Closed Bug 1900222 Opened 1 year ago Closed 1 year ago

insertCSS/removeCSS promise may not settle during heavy page loads, causing subsequent async code to fail

Categories

(WebExtensions :: General, defect, P2)

Firefox 126
defect

Tracking

(firefox126 wontfix, firefox127 wontfix, firefox128 verified, firefox129 verified)

VERIFIED FIXED
129 Branch
Tracking Status
firefox126 --- wontfix
firefox127 --- wontfix
firefox128 --- verified
firefox129 --- verified

People

(Reporter: top.car8902, Assigned: robwu)

References

Details

(Whiteboard: [addons-jira])

Attachments

(6 files)

Steps to reproduce:

Firefox 126, macOS 14.5.

  1. Download the source code for my comment blocker extension from this branch:
    https://github.com/RickyRomero/shut-up-webextension/tree/firefox-css-bug
  2. In the src folder, delete manifest.json and rename manifest.ffx.json to manifest.json
  3. Open about:debugging#/runtime/this-firefox
  4. Click "Load Temporary Add-on" and browse to the src folder in my extension
  5. Grant site access permission in the options page if requested
  6. Inspect the extension from the debugging tab
  7. Load https://www.reddit.com/r/aww/comments/1d5sdin/my_17_yr_old_blind_and_deaf_shiba_loves_the/ in a new tab and observe the console output

NOTE: THIS BUG MAY REQUIRE MULTIPLE PAGE LOADS TO APPEAR.

Actual results:

Some page loads may show "result: elapsed" in red text in the console. That's the insertCSS/removeCSS promise failing to settle within 10 seconds, and my own code stepping in with Promise.race() to prevent a softlock.

I've extended the timeout to 10 seconds to show how serious this bug is. Under normal conditions, I time out within 50ms, extending the timeout over multiple attempts until the promise either resolves or rejects. It can sometimes take 5 or 6 of these timeouts for the promise to settle correctly. You can test this behavior yourself by changing the timeout at the top of blocker.js.

Expected results:

If insertCSS or removeCSS fails with an error, the promise should reject. If it succeeds, it should resolve. In other words, it should always either resolve or reject, not block further async code from executing by remaining open indefinitely.

The Bugbug bot thinks this bug should belong to the 'WebExtensions::Untriaged' component, and is moving the bug to that component. Please correct in case you think the bot is wrong.

Product: Firefox → WebExtensions

Could you create a minimal test case that demonstrates the issue? I see the scripting.insertCSS / scripting.removeCSS calls in core/blocker.js, but it is mixed with lots of unrelated code.

And could you show the output of the global Browser Console? If you don't see any relevant errors, try enabling the Multi Process option to also include logs from other processes.

Flags: needinfo?(top.car8902)

@robwu
I've spent my evening updating my repo with a branch for this bug:
https://github.com/RickyRomero/shut-up-webextension/tree/firefox-css-bug

The branch contains a minimal test case. All relevant code is in src/init.js. You don't need to rename the manifest JSON file anymore either.

You should (hopefully) see that, when loading a simple page, the promises resolve and the operation queue clears every time. Try it on https://rickyromero.com/ to see what I mean. Conversely, https://www.reddit.com/r/aww/comments/1d5sdin/my_17_yr_old_blind_and_deaf_shiba_loves_the/ leaves promises hanging open most times I load the page with this same code.

Unfortunately, the Browser Console doesn't reveal any clues in either parent- or multi-process modes.

Same setup as before: Firefox 126, macOS 14.5.

Flags: needinfo?(top.car8902)

I reproduced the issue on the latest Nightly (128.0a1/20240603160728), Beta (127.0/20240603152359) and Release (126.0.1/20240526221752) under Windows 10 x64 and Ubuntu 22.04 LTS.
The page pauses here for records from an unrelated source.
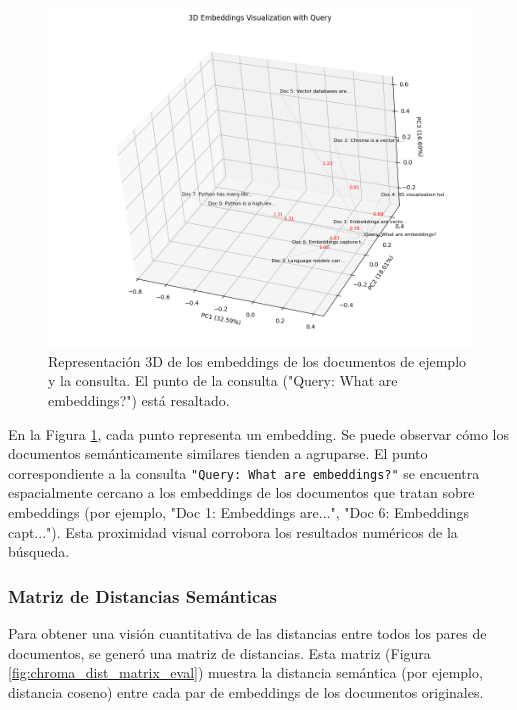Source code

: \begin{figure}[H]
\centering
\includegraphics[width=\textwidth]{archivos/chroma_3d.png}
\caption[Visualización 3D de Embeddings con ChromaDB]{Representación 3D de los embeddings de los documentos de ejemplo y la consulta. El punto de la consulta ("Query: What are embeddings?") está resaltado.}
\label{fig:chroma_3d_eval}
\end{figure}

En la Figura \ref{fig:chroma_3d_eval}, cada punto representa un embedding. Se puede observar cómo los documentos semánticamente similares tienden a agruparse. El punto correspondiente a la consulta \texttt{"Query: What are embeddings?"} se encuentra espacialmente cercano a los embeddings de los documentos que tratan sobre embeddings (por ejemplo, "Doc 1: Embeddings are...", "Doc 6: Embeddings capt..."). Esta proximidad visual corrobora los resultados numéricos de la búsqueda.

\subsubsection{Matriz de Distancias Semánticas}
Para obtener una visión cuantitativa de las distancias entre todos los pares de documentos, se generó una matriz de distancias. Esta matriz (Figura \ref{fig:chroma_dist_matrix_eval}) muestra la distancia semántica (por ejemplo, distancia coseno) entre cada par de embeddings de los documentos originales.

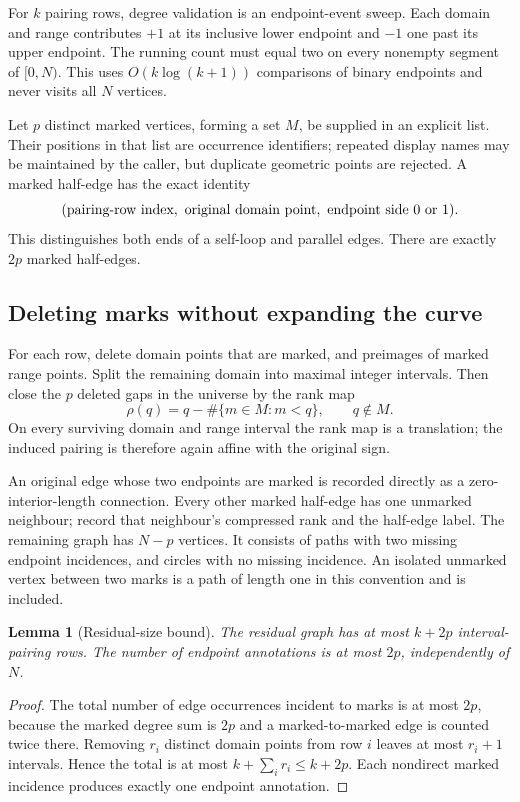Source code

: \documentclass[11pt,letterpaper]{article}
\newtheorem{lemma}[theorem]{Lemma}
\theoremstyle{definition}
\theoremstyle{remark}
\begin{document}
For $k$ pairing rows, degree validation is an endpoint-event sweep. Each
domain and range contributes $+1$ at its inclusive lower endpoint and $-1$
one past its upper endpoint. The running count must equal two on every
nonempty segment of $[0,N)$. This uses $O(k\log(k+1))$ comparisons of
binary endpoints and never visits all $N$ vertices.

Let $p$ distinct marked vertices, forming a set $M$, be supplied in an
explicit list. Their
positions in that list are occurrence identifiers; repeated display names
may be maintained by the caller, but duplicate geometric points are
rejected. A marked half-edge has the exact identity
\[
 (\hbox{pairing-row index},\ \hbox{original domain point},\
   \hbox{endpoint side }0\hbox{ or }1).
\]
This distinguishes both ends of a self-loop and parallel edges. There are
exactly $2p$ marked half-edges.

\subsection{Deleting marks without expanding the curve}

For each row, delete domain points that are marked, and preimages of
marked range points. Split the remaining domain into maximal integer
intervals. Then close the $p$ deleted gaps in the universe by the rank map
\[
 \rho(q)=q-\#\{m\in M:m<q\},\qquad q\notin M.
\]
On every surviving domain and range interval the rank map is a translation;
the induced pairing is therefore again affine with the original sign.

An original edge whose two endpoints are marked is recorded directly as
a zero-interior-length connection. Every other marked half-edge has one
unmarked neighbour; record that neighbour's compressed rank and the
half-edge label. The remaining graph has $N-p$ vertices. It consists of
paths with two missing endpoint incidences, and circles with no missing
incidence. An isolated unmarked vertex between two marks is a path of
length one in this convention and is included.

\begin{lemma}[Residual-size bound]
\label{lem:residual}
The residual graph has at most $k+2p$ interval-pairing rows. The number
of endpoint annotations is at most $2p$, independently of $N$.
\end{lemma}
\begin{proof}
The total number of edge occurrences incident to marks is at most $2p$,
because the marked degree sum is $2p$ and a marked-to-marked edge is
counted twice there. Removing $r_i$ distinct domain points from row $i$
leaves at most $r_i+1$ intervals. Hence the total is at most
$k+\sum_i r_i\le k+2p$. Each nondirect marked incidence produces exactly
one endpoint annotation.
\end{proof}
\end{document}
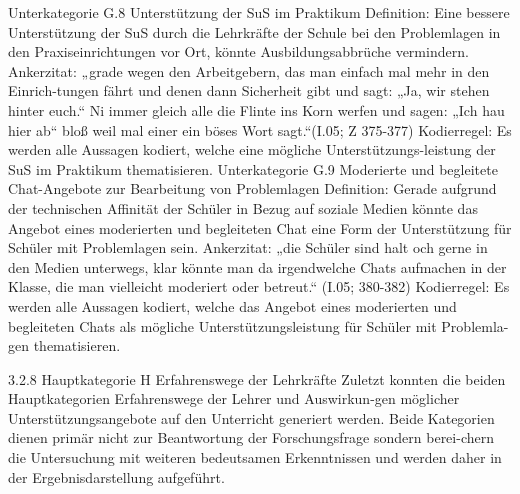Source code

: Unterkategorie G.8 Unterstützung der SuS im Praktikum
Definition: Eine bessere Unterstützung der SuS durch die Lehrkräfte der Schule bei den Problemlagen in den Praxiseinrichtungen vor Ort, könnte Ausbildungsabbrüche vermindern.
Ankerzitat: „grade wegen den Arbeitgebern, das man einfach mal mehr in den Einrich-tungen fährt und denen dann Sicherheit gibt und sagt: „Ja, wir stehen hinter euch.“ Ni immer gleich alle die Flinte ins Korn werfen und sagen: „Ich hau hier ab“ bloß weil mal einer ein böses Wort sagt.“(I.05; Z 375-377)
Kodierregel: Es werden alle Aussagen kodiert, welche eine mögliche Unterstützungs-leistung der SuS im Praktikum thematisieren.
Unterkategorie G.9 Moderierte und begleitete Chat-Angebote zur Bearbeitung von Problemlagen
Definition: Gerade aufgrund der technischen Affinität der Schüler in Bezug auf soziale Medien könnte das Angebot eines moderierten und begleiteten Chat eine Form der Unterstützung für Schüler mit Problemlagen sein.
Ankerzitat: „die Schüler sind halt och gerne in den Medien unterwegs, klar könnte man da irgendwelche Chats aufmachen in der Klasse, die man vielleicht moderiert oder betreut.“ (I.05; 380-382)
Kodierregel: Es werden alle Aussagen kodiert, welche das Angebot eines moderierten und begleiteten Chats als mögliche Unterstützungsleistung für Schüler mit Problemla-gen thematisieren.

3.2.8 Hauptkategorie H Erfahrenswege der Lehrkräfte
Zuletzt konnten die beiden Hauptkategorien Erfahrenswege der Lehrer und Auswirkun-gen möglicher Unterstützungsangebote auf den Unterricht generiert werden. Beide Kategorien dienen primär nicht zur Beantwortung der Forschungsfrage sondern berei-chern die Untersuchung mit weiteren bedeutsamen Erkenntnissen und werden daher in der Ergebnisdarstellung aufgeführt. 


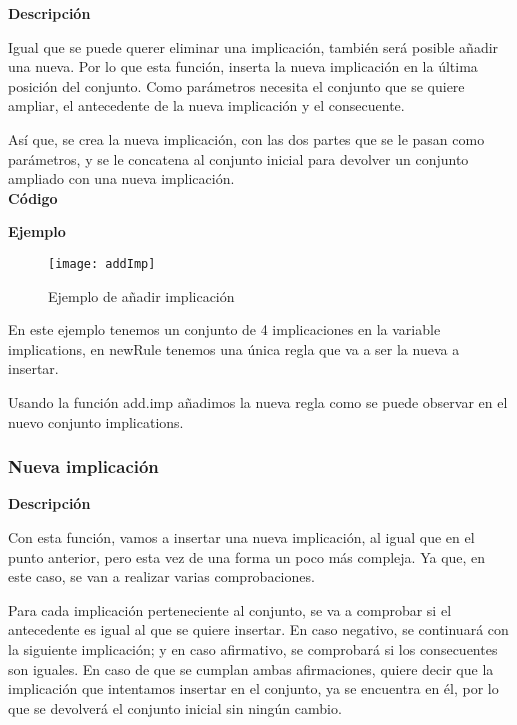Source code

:     \textbf{Descripci\'on}

    Igual que se puede querer eliminar una implicaci\'on, tambi\'en ser\'a posible a\~nadir una nueva. Por lo que esta funci\'on, 
    inserta la nueva implicaci\'on en la \'ultima posici\'on del conjunto. Como par\'ametros necesita el conjunto que se quiere ampliar, 
    el antecedente de la nueva implicaci\'on y el consecuente.

    As\'i que, se crea la nueva implicaci\'on, con las dos partes que se le pasan como par\'ametros, y se le concatena al conjunto 
    inicial para devolver un conjunto ampliado con una nueva implicaci\'on.
    \\


    \textbf{C\'odigo}

    
    \bigskip

    \textbf{Ejemplo}

    \begin{figure}[H]
        \centering
        \texttt{[image: addImp]}
        \caption{Ejemplo de a\~nadir implicaci\'on}
        \label{fig:addImp}
    \end{figure}

    En este ejemplo tenemos un conjunto de 4 implicaciones en la variable implications, en newRule tenemos una \'unica regla que va 
    a ser la nueva a insertar. 

    Usando la funci\'on add.imp a\~nadimos la nueva regla como se puede observar en el nuevo conjunto implications.



\subsubsection{Nueva implicaci\'on}

    \textbf{Descripci\'on}

    Con esta funci\'on, vamos a insertar una nueva implicaci\'on, al igual que en el punto anterior, pero esta vez 
    de una forma un poco m\'as compleja. Ya que, en este caso, se van a realizar varias comprobaciones.

    Para cada implicaci\'on perteneciente al conjunto, se va a comprobar si el antecedente es igual al que se quiere insertar.
    En caso negativo, se continuar\'a con la siguiente implicaci\'on; y en caso afirmativo, se comprobar\'a si los consecuentes son 
    iguales. En caso de que se cumplan ambas afirmaciones, quiere decir que la implicaci\'on que intentamos insertar en el conjunto, 
    ya se encuentra en \'el, por lo que se devolver\'a el conjunto inicial sin ning\'un cambio.

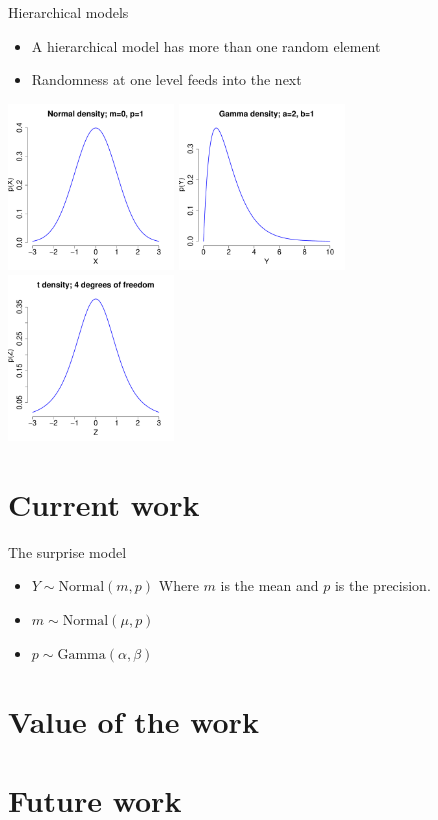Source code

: \documentclass{beamer}
\begin{document}
\begin{frame}{Hierarchical models}
	\begin{itemize}
		\item A hierarchical model has more than one random element
		\item Randomness at one level feeds into the next
	\end{itemize}

	\begin{center}
		\includegraphics[width=0.33\textwidth]{../../figures/normal_pdf}
		\includegraphics[width=0.33\textwidth]{../../figures/gamma_pdf}
		\includegraphics[width=0.33\textwidth]{../../figures/t_pdf}
	\end{center}
\end{frame}


\section{Current work}

\begin{frame}{The surprise model}
	\begin{itemize}
		\item $Y \sim \text{Normal}(m, p)$ Where $m$ is the mean and $p$ is the precision.
		\item $m \sim \text{Normal}(\mu, p)$
		\item $p \sim \text{Gamma}(\alpha, \beta)$
	\end{itemize}
\end{frame}

\section{Value of the work}


\section{Future work}
\end{document}
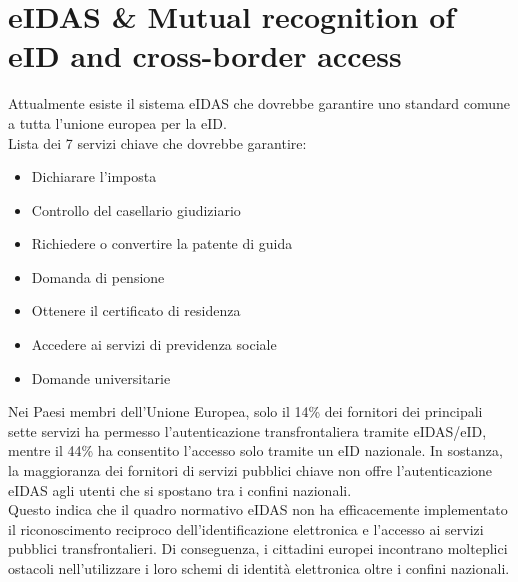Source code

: \section{eIDAS \& Mutual recognition of eID and cross-border access}
Attualmente esiste il sistema eIDAS che dovrebbe garantire uno standard comune a tutta l'unione europea per la eID.\\
Lista dei 7 servizi chiave che dovrebbe garantire:
\begin{itemize}
    \item Dichiarare l'imposta
    \item Controllo del casellario giudiziario
    \item Richiedere o convertire la patente di guida
    \item Domanda di pensione
    \item Ottenere il certificato di residenza
    \item Accedere ai servizi di previdenza sociale
    \item Domande universitarie
\end{itemize}

Nei Paesi membri dell'Unione Europea, solo il 14\% dei fornitori dei principali sette servizi ha permesso l'autenticazione transfrontaliera tramite eIDAS/eID, mentre il 44\% ha consentito l'accesso solo tramite un eID nazionale. In sostanza, la maggioranza dei fornitori di servizi pubblici chiave non offre l'autenticazione eIDAS agli utenti che si spostano tra i confini nazionali.\\
Questo indica che il quadro normativo eIDAS non ha efficacemente implementato il riconoscimento reciproco dell'identificazione elettronica e l'accesso ai servizi pubblici transfrontalieri. Di conseguenza, i cittadini europei incontrano molteplici ostacoli nell'utilizzare i loro schemi di identità elettronica oltre i confini nazionali.

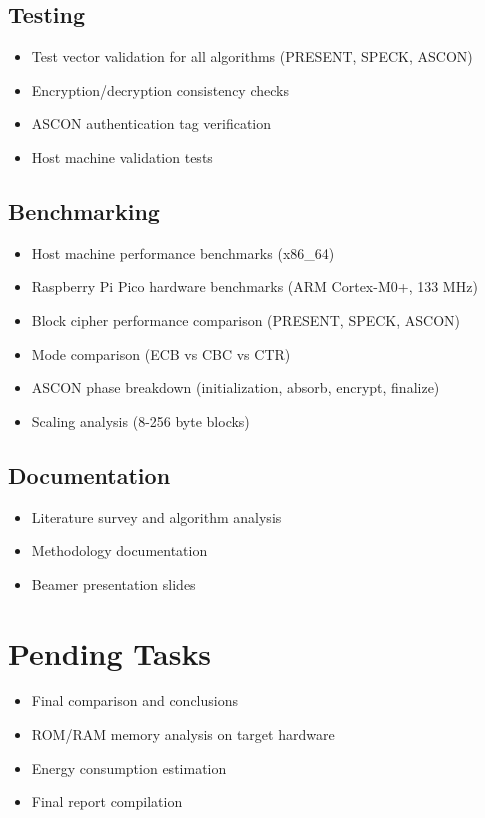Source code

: \documentclass[12pt]{report}
\begin{document}
\subsection{Testing}
\begin{itemize}
    \item Test vector validation for all algorithms (PRESENT, SPECK, ASCON)
    \item Encryption/decryption consistency checks
    \item ASCON authentication tag verification
    \item Host machine validation tests
\end{itemize}

\subsection{Benchmarking}
\begin{itemize}
    \item Host machine performance benchmarks (x86\_64)
    \item Raspberry Pi Pico hardware benchmarks (ARM Cortex-M0+, 133 MHz)
    \item Block cipher performance comparison (PRESENT, SPECK, ASCON)
    \item Mode comparison (ECB vs CBC vs CTR)
    \item ASCON phase breakdown (initialization, absorb, encrypt, finalize)
    \item Scaling analysis (8-256 byte blocks)
\end{itemize}

\subsection{Documentation}
\begin{itemize}
    \item Literature survey and algorithm analysis
    \item Methodology documentation
    \item Beamer presentation slides
\end{itemize}

\section{Pending Tasks}

\begin{itemize}
    \item Final comparison and conclusions
    \item ROM/RAM memory analysis on target hardware
    \item Energy consumption estimation
    \item Final report compilation
\end{itemize}
\end{document}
Loading the extension from Comment 3 and then https://www.reddit.com/r/aww/comments/1d5sdin/my_17_yr_old_blind_and_deaf_shiba_loves_the/ in a new tab and checking the extension console will show continuous “Async code halted; promise hanging open…” errors. See the attached screenshot for more details.

Status: UNCONFIRMED → NEW
Ever confirmed: true
Blocks: 1898133
Assignee: nobody → rob
Status: NEW → ASSIGNED
Component: Untriaged → General
Whiteboard: [addons-jira]

Minimal test case demonstrating the specific issue:

  1. Visit example.com
  2. Press the extension button. This will insert a slow-loading frame and call scripting.executeScript.

Expected:

  • Slow-loading frame inserted.
  • scripting.executeScript resolves, with results:
    • results from top frame and slow frame (this is Chrome's behavior).
    • or at least only the top frame without the slow frame (but definitely be resolving).
  • second scripting.executeScript call after frame load reports results from top document and the frame.

Actual:

  • Slow-loading frame inserted.
  • scripting.executeScript got stuck.
  • second scripting.executeScript call after frame load reports results from top document and the frame.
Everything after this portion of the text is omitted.